THE INPUT Block Start

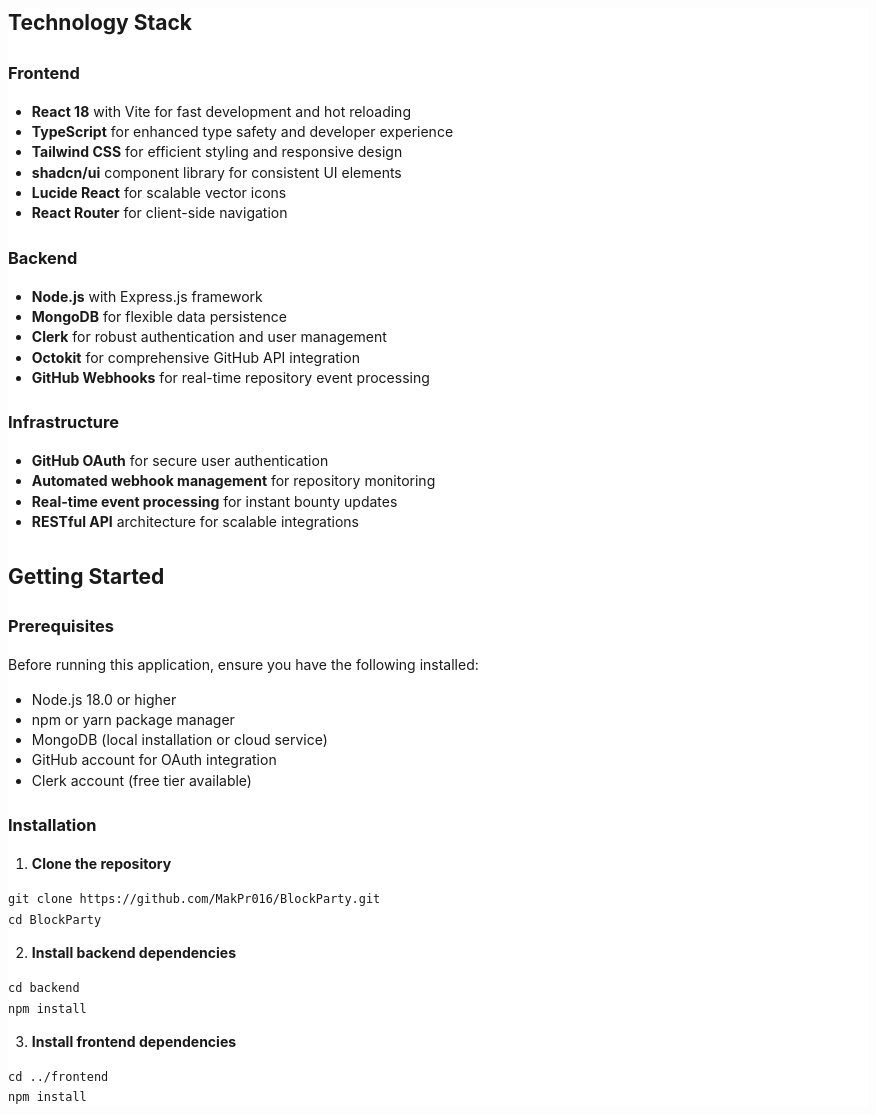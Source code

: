 ## Technology Stack

### Frontend
- **React 18** with Vite for fast development and hot reloading
- **TypeScript** for enhanced type safety and developer experience
- **Tailwind CSS** for efficient styling and responsive design
- **shadcn/ui** component library for consistent UI elements
- **Lucide React** for scalable vector icons
- **React Router** for client-side navigation

### Backend
- **Node.js** with Express.js framework
- **MongoDB** for flexible data persistence
- **Clerk** for robust authentication and user management
- **Octokit** for comprehensive GitHub API integration
- **GitHub Webhooks** for real-time repository event processing

### Infrastructure
- **GitHub OAuth** for secure user authentication
- **Automated webhook management** for repository monitoring
- **Real-time event processing** for instant bounty updates
- **RESTful API** architecture for scalable integrations

## Getting Started

### Prerequisites

Before running this application, ensure you have the following installed:

- Node.js 18.0 or higher
- npm or yarn package manager
- MongoDB (local installation or cloud service)
- GitHub account for OAuth integration
- Clerk account (free tier available)

### Installation

1. **Clone the repository**
```
git clone https://github.com/MakPr016/BlockParty.git  
cd BlockParty  
```

2. **Install backend dependencies**
```
cd backend  
npm install  
```
3. **Install frontend dependencies**
```
cd ../frontend
npm install
```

THE INPUT Block End

* **EXERCISE DETAILS**
Reproduce the final stretch of the data above: every line from the one holding "### Installation" through the end, inclusive, exactly as written and nothing else.

* **ANSWER SECTION**
### Installation

1. **Clone the repository**
```
git clone https://github.com/MakPr016/BlockParty.git  
cd BlockParty  
```

2. **Install backend dependencies**
```
cd backend  
npm install  
```
3. **Install frontend dependencies**
```
cd ../frontend
npm install
```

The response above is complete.